### PROBLEM STATEMENT
Every line below that includes the word "dataset" needs to be copied.

### AVAILABLE RECORDS

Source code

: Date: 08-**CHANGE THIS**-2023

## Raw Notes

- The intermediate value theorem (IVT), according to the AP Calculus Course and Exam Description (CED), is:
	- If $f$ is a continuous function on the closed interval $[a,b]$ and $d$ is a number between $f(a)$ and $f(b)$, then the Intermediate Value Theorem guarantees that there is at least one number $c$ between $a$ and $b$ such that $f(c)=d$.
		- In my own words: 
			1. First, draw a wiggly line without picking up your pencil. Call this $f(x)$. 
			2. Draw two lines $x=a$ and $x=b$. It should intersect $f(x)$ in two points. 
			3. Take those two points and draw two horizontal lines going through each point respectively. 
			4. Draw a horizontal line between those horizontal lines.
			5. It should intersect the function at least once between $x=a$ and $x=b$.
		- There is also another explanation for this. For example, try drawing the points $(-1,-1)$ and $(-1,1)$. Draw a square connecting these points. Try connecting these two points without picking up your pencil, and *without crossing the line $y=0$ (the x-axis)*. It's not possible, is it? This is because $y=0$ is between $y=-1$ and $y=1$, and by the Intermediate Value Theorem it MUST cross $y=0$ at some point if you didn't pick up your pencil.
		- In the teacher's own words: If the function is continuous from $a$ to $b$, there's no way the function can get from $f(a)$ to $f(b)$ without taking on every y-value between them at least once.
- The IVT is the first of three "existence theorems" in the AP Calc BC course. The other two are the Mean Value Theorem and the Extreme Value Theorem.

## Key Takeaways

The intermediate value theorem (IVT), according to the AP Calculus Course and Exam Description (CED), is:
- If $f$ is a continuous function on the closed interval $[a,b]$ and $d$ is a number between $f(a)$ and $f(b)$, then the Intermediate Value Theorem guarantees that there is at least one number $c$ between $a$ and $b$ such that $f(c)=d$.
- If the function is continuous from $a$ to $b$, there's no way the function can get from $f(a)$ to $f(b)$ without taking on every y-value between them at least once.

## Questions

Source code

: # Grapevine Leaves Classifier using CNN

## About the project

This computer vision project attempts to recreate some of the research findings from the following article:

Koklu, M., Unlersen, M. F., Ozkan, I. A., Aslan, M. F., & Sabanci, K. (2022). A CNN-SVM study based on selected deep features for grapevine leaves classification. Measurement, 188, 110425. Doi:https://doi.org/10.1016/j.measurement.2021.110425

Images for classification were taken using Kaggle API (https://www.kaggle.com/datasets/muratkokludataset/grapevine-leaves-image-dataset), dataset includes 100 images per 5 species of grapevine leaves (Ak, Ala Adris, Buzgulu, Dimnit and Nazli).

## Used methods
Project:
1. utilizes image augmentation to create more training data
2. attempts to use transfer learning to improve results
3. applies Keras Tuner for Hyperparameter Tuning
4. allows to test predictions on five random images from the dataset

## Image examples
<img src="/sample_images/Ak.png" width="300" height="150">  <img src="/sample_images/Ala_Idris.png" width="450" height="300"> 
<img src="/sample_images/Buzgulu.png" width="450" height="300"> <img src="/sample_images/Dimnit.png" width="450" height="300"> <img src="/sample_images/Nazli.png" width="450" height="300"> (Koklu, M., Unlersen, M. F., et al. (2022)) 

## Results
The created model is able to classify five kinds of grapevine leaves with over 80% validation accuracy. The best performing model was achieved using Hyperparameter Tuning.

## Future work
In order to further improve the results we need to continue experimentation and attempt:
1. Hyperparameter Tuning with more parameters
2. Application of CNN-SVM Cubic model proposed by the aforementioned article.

### EXERCISE RESPONSE
Images for classification were taken using Kaggle API (https://www.kaggle.com/datasets/muratkokludataset/grapevine-leaves-image-dataset), dataset includes 100 images per 5 species of grapevine leaves (Ak, Ala Adris, Buzgulu, Dimnit and Nazli).
4. allows to test predictions on five random images from the dataset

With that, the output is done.